Operators are linear transformations acting on the Hilbert space. The transformations usually involve stretching, squeezing and rotations. The vectors which still remain on their span after the transformations are the eigenvectors for that operation. In other words, the eigenvectors will stay in the same direction even after applying the operator, although they might be squeezed or stretched. The value by which they stretch (a number > $|1|$) or squeeze (a number < $|1|$) is their eigenvalue. It should be clear now, why we can't have multiple eigenvalues for a vector.

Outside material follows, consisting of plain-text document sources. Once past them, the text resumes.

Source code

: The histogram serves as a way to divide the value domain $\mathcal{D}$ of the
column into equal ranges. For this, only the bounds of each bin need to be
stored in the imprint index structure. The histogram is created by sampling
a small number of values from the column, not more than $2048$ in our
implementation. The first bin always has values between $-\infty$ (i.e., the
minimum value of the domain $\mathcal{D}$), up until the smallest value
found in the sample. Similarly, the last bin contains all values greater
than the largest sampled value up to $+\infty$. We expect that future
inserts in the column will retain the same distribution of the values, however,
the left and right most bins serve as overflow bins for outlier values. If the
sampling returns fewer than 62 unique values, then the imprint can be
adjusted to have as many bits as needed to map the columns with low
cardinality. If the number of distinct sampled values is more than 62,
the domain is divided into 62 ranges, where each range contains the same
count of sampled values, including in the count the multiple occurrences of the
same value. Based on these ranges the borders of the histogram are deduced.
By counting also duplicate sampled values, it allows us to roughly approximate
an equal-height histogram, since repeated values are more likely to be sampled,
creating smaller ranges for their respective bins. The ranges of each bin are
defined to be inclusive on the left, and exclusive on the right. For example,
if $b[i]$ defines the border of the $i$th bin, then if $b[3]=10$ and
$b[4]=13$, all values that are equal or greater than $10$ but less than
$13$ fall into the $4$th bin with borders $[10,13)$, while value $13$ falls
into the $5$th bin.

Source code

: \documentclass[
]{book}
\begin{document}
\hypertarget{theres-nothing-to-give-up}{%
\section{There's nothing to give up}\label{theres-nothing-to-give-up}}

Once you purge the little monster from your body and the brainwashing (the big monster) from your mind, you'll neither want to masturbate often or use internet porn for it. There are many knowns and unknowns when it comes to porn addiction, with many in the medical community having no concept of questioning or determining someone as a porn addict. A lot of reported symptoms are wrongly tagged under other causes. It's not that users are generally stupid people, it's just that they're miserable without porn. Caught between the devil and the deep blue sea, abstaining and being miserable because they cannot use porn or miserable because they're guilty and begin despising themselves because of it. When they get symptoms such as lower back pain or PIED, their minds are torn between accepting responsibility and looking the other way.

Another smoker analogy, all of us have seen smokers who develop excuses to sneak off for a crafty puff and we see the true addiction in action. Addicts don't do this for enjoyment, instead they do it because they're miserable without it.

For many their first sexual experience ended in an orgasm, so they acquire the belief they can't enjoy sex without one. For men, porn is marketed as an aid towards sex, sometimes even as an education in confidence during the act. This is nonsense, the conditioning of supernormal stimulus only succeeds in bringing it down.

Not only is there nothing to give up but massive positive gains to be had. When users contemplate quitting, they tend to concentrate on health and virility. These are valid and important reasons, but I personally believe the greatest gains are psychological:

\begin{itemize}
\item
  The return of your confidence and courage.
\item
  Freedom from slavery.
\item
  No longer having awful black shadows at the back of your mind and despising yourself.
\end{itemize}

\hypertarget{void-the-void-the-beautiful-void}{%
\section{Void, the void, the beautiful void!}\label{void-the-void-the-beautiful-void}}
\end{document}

We mean (2) : for the same *eigenvalue* $a_i$ there are more than one *eigenfunction* $\psi_i$. In this case one needs an additional index to distinguish different eigenfunctions corresponding to the same eigenvalue:
$$\hat{A}\psi_{n\nu} = a_n\psi_{n\nu}.$$

From a more mathematical point of view, we say there is degeneracy when the *eigenspace* corresponding to a given eigenvalue is bigger than one-dimensional. Suppose we have the eigenvalue equation
$$
\hat A\psi_n = a_n\psi_n\;.
$$
Here $a_n$ is the eigenvalue, and $\psi_n$ is the eigenfunction corresponding to this eigenvalue. But this eigenfunction is of course not uniquely defined: any multiple of $\psi_n$ also satisfies the eigenvalue equation, $\hat A(\lambda\psi_n) = \lambda \hat A\psi_n = \lambda a_n\psi_n = a_n(\lambda\psi_n)$ by linearity. Thus we talk about *eigenspace* belonging to given eigenvalue $a_n$. This eigenspace may be one-dimensional, i.e. every eigenstate must be proportional to $\psi_n$. In this case there is no degeneracy. But is is possible that this eigenspace has dimension higher than 1. For example this eigenspace may be two-dimensional, which means there are two **linearly independent functions**, say $\psi_{n1}$ and $\psi_{n2}$, which are both eigenfunctions of $\hat A$ with eigenvalue $a_n$:
$$
\hat A\psi_{n1} = a_n \psi_{n1}\;,\quad\hat A\psi_{n2} = a_n \psi_{n2}\;.
$$
Then every linear combination of the form $\alpha\psi_{n1} + \beta\psi_{n2}$ is also an eigenstate of $\hat A$ with eigenvalue $a_n$. That is, the eigenspace corresponding to eigenvalue $a_n$ has dimension 2. In this case we say there is (double) degeneracy.